[Start of section]

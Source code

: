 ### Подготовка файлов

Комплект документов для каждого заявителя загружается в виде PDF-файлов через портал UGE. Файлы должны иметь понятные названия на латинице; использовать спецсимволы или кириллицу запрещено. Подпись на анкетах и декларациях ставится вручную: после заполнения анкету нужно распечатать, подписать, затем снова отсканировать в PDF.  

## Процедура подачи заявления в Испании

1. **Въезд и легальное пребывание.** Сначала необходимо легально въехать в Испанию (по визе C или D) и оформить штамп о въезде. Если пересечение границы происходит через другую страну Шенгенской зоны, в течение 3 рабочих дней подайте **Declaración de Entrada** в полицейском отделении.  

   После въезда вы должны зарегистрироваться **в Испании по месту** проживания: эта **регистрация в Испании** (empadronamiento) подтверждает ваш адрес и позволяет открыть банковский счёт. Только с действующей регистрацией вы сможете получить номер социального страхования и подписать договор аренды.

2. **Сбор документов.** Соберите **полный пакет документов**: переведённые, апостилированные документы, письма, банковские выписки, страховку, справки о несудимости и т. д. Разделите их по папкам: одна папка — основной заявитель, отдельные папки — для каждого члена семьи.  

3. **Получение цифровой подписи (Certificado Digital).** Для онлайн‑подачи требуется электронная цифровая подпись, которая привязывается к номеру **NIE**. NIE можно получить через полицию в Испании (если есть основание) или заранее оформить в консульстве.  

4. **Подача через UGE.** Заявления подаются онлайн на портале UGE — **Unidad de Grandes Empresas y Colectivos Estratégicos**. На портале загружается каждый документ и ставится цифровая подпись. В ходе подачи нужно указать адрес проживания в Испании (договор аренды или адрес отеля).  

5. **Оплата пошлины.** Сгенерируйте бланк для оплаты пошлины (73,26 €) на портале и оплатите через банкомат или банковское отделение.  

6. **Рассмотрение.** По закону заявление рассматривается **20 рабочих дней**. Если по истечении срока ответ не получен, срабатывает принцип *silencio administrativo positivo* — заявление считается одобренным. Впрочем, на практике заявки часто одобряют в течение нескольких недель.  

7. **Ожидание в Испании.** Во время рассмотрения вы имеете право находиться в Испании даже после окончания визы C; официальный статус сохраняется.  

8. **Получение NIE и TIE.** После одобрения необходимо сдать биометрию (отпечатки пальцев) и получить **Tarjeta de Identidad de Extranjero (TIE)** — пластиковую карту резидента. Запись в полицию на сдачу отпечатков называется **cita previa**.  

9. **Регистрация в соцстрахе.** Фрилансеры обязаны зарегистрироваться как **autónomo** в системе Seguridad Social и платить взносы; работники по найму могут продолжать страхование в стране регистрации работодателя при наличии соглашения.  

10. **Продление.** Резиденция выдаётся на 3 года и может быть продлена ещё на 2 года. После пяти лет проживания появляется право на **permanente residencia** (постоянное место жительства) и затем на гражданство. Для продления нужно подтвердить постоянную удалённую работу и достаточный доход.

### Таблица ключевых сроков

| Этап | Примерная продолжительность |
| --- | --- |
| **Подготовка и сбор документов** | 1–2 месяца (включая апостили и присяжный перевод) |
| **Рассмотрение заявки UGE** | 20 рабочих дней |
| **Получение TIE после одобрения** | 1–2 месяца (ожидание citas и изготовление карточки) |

[End of section]

*Task to carry out*: Could you return exactly the stretch of the data above that starts at the line with "3. **Получение цифровой" and ends at the line with "9. **Регистрация в", both lines included?

*Solution*:
3. **Получение цифровой подписи (Certificado Digital).** Для онлайн‑подачи требуется электронная цифровая подпись, которая привязывается к номеру **NIE**. NIE можно получить через полицию в Испании (если есть основание) или заранее оформить в консульстве.  

4. **Подача через UGE.** Заявления подаются онлайн на портале UGE — **Unidad de Grandes Empresas y Colectivos Estratégicos**. На портале загружается каждый документ и ставится цифровая подпись. В ходе подачи нужно указать адрес проживания в Испании (договор аренды или адрес отеля).  

5. **Оплата пошлины.** Сгенерируйте бланк для оплаты пошлины (73,26 €) на портале и оплатите через банкомат или банковское отделение.  

6. **Рассмотрение.** По закону заявление рассматривается **20 рабочих дней**. Если по истечении срока ответ не получен, срабатывает принцип *silencio administrativo positivo* — заявление считается одобренным. Впрочем, на практике заявки часто одобряют в течение нескольких недель.  

7. **Ожидание в Испании.** Во время рассмотрения вы имеете право находиться в Испании даже после окончания визы C; официальный статус сохраняется.  

8. **Получение NIE и TIE.** После одобрения необходимо сдать биометрию (отпечатки пальцев) и получить **Tarjeta de Identidad de Extranjero (TIE)** — пластиковую карту резидента. Запись в полицию на сдачу отпечатков называется **cita previa**.  

9. **Регистрация в соцстрахе.** Фрилансеры обязаны зарегистрироваться как **autónomo** в системе Seguridad Social и платить взносы; работники по найму могут продолжать страхование в стране регистрации работодателя при наличии соглашения.  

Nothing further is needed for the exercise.